Gelombang Musisi Tarik Karya dari Spotify: Dukungan atau Prinsip?

Isu royalti belum selesai, kini industri musik Indonesia kembali diguncang fenomena baru: penarikan karya musik dari platform streaming raksasa, Spotify. Majelis Lidah Berduri, salah satu band yang cukup dikenal, mengambil langkah tegas ini.

Terhitung sejak 24 September 2025, seluruh katalog musik Majelis Lidah Berduri, kecuali lagu-lagu yang terikat kontrak dengan label, tidak lagi tersedia di Spotify. Album-album seperti "Re-Anamnesis" hingga "NKKBS Bagian Pertama" serta beberapa single, kini bisa dinikmati melalui platform lain seperti Bandcamp, Apple Music, YouTube Music, YouTube, dan The StoreFront.

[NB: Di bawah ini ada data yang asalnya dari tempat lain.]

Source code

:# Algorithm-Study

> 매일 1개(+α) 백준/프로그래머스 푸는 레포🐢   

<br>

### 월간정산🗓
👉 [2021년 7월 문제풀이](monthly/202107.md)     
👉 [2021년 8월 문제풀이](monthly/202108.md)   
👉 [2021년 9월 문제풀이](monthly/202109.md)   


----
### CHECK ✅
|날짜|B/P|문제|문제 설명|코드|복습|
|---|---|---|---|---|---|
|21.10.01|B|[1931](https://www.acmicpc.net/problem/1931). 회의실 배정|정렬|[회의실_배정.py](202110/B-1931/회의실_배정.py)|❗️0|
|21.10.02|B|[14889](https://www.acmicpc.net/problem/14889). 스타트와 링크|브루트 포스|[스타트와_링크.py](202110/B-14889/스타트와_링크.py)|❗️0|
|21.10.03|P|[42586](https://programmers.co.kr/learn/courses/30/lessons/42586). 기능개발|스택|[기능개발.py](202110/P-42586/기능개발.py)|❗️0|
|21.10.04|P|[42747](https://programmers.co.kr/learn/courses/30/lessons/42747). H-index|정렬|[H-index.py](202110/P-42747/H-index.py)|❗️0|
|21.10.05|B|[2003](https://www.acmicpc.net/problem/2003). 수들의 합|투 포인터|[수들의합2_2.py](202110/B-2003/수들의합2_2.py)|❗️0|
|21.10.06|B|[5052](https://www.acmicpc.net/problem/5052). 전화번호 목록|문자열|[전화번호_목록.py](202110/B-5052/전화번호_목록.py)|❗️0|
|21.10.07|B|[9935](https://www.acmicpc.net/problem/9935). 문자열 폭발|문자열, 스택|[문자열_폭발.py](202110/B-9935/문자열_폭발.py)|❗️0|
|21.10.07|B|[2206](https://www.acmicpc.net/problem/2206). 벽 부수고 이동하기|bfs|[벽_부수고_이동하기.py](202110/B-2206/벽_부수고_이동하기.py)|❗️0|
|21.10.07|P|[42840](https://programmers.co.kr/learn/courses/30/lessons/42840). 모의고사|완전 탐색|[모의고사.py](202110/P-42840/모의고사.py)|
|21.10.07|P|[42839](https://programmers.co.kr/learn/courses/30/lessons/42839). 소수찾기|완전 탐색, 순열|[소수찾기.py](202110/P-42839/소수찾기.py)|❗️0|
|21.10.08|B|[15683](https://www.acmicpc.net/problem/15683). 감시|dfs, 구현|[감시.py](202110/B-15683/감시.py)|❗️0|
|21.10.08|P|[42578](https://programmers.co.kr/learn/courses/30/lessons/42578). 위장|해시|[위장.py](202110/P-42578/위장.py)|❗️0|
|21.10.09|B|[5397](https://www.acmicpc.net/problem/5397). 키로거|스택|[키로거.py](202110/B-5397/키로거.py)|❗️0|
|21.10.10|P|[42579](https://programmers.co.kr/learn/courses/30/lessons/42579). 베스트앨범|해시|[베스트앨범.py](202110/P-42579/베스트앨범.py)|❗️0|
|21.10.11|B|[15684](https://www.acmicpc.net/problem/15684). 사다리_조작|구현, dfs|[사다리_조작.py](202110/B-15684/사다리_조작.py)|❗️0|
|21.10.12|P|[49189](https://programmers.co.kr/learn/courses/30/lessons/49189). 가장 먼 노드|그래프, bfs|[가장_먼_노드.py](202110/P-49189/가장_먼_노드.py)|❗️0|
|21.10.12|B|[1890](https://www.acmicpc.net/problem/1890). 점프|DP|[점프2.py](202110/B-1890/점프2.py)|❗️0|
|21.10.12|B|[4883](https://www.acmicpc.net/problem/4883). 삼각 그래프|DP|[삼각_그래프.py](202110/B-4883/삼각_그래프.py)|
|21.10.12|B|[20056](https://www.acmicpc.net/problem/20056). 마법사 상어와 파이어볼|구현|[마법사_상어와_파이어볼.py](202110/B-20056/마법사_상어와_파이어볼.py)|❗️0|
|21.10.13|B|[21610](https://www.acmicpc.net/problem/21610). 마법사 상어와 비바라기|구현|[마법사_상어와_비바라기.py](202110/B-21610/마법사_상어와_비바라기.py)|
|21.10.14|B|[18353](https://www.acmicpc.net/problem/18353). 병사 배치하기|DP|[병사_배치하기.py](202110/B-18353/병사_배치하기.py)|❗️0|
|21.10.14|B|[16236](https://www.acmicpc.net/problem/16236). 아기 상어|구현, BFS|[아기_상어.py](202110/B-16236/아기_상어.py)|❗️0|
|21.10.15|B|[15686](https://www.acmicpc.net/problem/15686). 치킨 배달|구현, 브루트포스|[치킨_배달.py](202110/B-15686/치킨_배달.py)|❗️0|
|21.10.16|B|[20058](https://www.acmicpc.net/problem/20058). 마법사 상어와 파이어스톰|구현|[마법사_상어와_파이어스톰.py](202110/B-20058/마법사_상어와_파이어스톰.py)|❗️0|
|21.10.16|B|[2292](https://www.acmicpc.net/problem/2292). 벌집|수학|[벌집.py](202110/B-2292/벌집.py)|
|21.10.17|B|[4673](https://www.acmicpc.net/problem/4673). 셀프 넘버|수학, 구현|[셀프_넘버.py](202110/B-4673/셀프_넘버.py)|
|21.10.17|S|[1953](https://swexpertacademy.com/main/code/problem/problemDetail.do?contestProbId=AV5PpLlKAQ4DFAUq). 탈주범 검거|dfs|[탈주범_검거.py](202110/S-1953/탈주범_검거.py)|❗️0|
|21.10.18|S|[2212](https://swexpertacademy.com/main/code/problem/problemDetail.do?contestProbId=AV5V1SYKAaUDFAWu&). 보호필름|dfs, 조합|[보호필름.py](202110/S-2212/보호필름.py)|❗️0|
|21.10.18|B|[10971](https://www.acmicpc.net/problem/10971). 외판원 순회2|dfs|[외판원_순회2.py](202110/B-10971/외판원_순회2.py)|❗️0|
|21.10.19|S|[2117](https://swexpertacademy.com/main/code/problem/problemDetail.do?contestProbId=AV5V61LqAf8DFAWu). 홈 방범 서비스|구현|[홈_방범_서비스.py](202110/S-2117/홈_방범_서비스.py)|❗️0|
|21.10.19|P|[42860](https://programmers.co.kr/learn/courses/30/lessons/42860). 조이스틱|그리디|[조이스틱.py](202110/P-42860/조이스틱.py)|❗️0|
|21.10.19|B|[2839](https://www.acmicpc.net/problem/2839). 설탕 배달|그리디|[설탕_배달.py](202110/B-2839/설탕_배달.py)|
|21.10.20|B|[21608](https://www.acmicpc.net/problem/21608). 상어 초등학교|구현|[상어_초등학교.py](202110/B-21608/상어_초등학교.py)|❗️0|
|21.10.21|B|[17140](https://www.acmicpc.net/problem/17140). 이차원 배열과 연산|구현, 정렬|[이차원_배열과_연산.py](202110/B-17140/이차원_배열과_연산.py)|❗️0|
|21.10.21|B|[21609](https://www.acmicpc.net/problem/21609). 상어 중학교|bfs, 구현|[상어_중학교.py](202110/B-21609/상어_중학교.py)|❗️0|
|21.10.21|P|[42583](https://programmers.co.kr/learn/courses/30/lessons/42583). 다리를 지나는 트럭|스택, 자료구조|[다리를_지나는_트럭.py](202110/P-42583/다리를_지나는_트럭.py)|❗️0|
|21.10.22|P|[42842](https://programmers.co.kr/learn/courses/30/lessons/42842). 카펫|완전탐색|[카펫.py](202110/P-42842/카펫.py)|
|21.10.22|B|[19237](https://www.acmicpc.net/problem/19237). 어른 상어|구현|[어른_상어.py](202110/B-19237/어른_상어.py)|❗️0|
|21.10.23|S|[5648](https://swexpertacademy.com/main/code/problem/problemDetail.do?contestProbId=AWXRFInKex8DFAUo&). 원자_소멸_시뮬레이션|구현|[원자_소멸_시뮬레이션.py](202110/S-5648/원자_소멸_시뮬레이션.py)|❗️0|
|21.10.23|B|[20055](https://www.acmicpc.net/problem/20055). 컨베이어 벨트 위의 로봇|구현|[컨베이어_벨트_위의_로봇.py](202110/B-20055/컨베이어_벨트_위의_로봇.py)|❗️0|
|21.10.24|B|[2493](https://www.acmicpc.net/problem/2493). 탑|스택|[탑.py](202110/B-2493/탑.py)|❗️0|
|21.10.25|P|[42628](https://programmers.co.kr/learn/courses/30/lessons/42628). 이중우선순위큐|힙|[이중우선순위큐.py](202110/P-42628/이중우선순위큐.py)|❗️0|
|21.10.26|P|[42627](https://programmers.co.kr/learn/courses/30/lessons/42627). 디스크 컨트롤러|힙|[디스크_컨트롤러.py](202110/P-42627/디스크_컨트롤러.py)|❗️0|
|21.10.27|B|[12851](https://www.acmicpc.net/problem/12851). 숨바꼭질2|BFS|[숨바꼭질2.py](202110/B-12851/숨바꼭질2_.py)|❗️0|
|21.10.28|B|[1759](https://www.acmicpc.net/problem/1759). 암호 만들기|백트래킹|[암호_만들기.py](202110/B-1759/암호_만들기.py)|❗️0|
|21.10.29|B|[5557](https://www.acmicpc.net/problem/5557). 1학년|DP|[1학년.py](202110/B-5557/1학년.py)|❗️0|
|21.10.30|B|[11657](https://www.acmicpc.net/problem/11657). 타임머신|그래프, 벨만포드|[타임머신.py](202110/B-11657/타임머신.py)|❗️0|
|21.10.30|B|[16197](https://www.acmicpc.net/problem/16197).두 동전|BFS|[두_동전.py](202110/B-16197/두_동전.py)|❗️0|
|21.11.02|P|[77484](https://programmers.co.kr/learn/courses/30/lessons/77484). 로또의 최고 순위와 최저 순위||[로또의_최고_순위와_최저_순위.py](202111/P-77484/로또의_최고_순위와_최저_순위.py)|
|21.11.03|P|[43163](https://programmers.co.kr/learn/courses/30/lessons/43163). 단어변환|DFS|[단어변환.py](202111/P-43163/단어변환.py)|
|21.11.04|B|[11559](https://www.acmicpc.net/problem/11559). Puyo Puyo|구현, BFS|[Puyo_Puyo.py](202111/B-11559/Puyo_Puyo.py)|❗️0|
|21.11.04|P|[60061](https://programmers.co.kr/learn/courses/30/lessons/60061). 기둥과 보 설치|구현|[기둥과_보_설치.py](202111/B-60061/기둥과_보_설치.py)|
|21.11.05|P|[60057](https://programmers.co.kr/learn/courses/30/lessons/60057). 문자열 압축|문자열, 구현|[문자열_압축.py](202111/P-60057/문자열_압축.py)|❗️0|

Alasan di balik keputusan ini cukup kuat: Majelis Lidah Berduri tidak ingin terlibat secara tidak langsung dalam aktivitas yang dianggap mendukung genosida di Palestina. Hal ini terkait dengan investasi besar CEO Spotify, Daniel Ek, di Helsing, sebuah startup AI militer di Eropa. Bagi mereka, berkontribusi pada alat perang bertentangan dengan nilai-nilai yang mereka suarakan melalui musik.

Tentu saja, tidak semua musisi mengambil langkah yang sama. Spotify masih menjadi platform promosi yang efektif, terutama bagi musisi pendatang baru. Keputusan untuk bertahan atau keluar dari Spotify menjadi pilihan masing-masing.

Sebagai alternatif, beberapa platform streaming lain mulai dilirik. Bandcamp, Qobuz, Apple Music, YouTube Music, YouTube, dan The StoreFront menjadi pilihan yang direkomendasikan. Bandcamp menawarkan opsi pembelian merchandise dan album fisik, sementara Qobuz menyediakan pengalaman streaming berkualitas tinggi.

Fenomena ini muncul seiring dengan kebangkitan minat terhadap album fisik. Banyak yang berpendapat bahwa kembali ke era album fisik bukanlah hal yang buruk. Musisi pun kini semakin fokus untuk merilis album fisik. Lalu, bagaimana dengan pendapat Anda?